Listed below are entries; give the number of lines among them that include "官方文档", and only that number.

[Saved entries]
◆ ◆ ◆ ◆

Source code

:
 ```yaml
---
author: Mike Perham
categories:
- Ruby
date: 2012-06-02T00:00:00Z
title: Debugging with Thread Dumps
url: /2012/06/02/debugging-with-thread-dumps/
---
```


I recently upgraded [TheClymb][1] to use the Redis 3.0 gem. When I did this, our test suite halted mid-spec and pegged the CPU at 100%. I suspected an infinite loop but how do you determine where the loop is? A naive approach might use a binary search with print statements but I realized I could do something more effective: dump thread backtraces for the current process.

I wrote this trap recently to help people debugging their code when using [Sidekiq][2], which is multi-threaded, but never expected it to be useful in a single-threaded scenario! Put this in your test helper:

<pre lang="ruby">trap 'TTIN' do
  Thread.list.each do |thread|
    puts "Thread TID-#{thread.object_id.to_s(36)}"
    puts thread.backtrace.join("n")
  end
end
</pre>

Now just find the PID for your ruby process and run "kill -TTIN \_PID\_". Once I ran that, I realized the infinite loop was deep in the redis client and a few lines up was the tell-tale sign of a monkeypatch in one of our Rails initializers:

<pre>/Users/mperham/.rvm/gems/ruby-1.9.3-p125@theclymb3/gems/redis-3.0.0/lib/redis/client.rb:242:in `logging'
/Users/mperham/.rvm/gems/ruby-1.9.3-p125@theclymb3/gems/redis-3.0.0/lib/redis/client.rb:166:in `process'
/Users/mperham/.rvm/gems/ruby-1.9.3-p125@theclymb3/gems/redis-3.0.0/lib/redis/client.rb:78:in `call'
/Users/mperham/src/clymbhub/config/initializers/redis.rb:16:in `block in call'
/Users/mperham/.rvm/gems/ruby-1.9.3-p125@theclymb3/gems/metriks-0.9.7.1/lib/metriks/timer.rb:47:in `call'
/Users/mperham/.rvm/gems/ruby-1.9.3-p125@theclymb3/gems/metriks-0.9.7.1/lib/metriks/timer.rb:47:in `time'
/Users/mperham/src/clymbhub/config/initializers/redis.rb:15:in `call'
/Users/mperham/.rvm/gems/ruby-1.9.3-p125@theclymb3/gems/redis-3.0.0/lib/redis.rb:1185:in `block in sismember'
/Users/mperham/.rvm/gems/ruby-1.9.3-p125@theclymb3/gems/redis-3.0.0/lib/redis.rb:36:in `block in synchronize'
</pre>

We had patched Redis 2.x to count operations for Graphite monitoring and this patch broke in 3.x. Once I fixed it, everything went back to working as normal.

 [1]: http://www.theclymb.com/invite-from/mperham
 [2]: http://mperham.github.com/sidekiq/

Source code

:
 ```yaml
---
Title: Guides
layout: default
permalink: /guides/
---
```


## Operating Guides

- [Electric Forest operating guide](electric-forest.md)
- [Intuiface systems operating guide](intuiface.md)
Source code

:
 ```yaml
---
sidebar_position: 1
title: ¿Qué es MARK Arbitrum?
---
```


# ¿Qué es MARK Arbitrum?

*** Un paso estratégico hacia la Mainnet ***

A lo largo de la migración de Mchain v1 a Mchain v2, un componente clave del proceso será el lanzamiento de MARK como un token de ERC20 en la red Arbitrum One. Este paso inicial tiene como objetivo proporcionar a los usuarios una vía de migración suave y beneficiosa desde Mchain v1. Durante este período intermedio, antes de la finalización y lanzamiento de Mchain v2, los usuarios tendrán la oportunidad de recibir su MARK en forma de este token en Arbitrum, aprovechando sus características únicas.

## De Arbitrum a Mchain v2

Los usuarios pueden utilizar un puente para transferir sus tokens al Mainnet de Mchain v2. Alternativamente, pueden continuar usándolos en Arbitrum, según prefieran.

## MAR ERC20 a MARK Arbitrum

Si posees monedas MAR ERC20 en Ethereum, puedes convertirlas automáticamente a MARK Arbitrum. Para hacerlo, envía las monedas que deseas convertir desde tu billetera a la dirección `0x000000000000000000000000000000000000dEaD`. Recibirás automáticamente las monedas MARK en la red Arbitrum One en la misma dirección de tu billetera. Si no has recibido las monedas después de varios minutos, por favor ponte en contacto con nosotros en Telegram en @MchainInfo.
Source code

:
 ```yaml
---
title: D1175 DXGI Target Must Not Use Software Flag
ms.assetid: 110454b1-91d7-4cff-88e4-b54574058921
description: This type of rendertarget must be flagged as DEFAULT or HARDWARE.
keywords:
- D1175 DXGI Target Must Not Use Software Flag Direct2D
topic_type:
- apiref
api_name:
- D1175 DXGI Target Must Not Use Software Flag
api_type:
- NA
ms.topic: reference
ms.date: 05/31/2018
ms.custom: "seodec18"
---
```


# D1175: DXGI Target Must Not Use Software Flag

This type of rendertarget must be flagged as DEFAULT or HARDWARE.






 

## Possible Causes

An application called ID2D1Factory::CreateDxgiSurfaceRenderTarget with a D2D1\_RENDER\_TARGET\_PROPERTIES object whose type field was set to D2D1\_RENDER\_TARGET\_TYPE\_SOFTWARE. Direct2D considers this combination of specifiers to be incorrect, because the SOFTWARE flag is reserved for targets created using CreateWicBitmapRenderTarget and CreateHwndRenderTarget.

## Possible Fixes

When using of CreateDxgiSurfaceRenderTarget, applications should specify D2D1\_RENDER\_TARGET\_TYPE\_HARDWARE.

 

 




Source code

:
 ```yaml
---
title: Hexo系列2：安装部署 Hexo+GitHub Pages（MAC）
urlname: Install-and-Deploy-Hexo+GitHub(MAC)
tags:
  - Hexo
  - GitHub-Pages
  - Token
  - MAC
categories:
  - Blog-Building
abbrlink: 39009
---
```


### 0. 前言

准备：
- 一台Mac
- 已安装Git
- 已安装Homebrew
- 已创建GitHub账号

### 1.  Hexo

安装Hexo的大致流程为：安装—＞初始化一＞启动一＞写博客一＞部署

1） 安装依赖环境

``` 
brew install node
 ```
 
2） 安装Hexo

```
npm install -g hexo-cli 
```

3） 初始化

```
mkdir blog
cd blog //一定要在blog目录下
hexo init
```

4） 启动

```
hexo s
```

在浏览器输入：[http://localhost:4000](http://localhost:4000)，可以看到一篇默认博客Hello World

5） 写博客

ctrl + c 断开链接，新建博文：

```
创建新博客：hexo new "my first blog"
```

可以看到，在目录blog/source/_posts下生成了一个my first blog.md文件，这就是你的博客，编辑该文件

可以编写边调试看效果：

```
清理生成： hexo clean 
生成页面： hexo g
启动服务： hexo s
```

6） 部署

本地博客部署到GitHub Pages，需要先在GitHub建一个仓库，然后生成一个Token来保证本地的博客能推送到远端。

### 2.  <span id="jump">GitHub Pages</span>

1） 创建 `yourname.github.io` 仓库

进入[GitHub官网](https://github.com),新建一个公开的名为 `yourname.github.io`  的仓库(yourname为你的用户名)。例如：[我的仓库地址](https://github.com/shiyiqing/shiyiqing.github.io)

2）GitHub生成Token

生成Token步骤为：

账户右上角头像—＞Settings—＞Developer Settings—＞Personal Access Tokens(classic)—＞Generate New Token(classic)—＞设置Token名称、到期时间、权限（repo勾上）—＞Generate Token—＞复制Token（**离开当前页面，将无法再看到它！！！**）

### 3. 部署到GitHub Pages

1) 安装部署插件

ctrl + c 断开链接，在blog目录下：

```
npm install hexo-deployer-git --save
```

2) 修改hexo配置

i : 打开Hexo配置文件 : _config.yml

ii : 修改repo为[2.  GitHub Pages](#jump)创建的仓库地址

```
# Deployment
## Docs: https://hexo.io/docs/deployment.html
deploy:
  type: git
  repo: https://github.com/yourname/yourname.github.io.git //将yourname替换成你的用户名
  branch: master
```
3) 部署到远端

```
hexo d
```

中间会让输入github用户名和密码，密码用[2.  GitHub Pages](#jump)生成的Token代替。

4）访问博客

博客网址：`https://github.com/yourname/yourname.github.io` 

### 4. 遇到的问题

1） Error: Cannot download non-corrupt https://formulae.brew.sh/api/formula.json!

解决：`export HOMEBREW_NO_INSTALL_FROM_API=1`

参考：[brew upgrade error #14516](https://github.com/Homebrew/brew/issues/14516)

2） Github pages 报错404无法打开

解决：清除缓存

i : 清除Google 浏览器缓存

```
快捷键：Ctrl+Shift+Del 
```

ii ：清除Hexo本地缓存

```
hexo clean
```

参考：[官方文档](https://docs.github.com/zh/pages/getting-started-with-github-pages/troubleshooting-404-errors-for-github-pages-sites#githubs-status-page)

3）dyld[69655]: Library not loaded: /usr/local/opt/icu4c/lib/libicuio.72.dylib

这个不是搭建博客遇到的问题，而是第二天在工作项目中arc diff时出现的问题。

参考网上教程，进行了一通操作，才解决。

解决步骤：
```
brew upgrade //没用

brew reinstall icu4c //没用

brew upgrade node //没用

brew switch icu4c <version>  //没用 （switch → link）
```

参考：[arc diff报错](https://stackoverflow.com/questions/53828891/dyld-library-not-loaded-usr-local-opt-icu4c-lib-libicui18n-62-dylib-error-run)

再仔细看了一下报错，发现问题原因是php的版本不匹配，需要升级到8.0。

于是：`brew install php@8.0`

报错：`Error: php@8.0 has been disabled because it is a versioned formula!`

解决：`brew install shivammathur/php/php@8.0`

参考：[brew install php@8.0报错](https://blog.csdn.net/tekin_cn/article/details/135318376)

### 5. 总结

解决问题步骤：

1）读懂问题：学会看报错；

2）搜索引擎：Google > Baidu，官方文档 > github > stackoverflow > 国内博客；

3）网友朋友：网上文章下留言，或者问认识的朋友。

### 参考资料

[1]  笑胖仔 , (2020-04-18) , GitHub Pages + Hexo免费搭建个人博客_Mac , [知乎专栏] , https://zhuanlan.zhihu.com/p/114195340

◆ ◆ ◆ ◆

> [ANSWER BELOW]: 2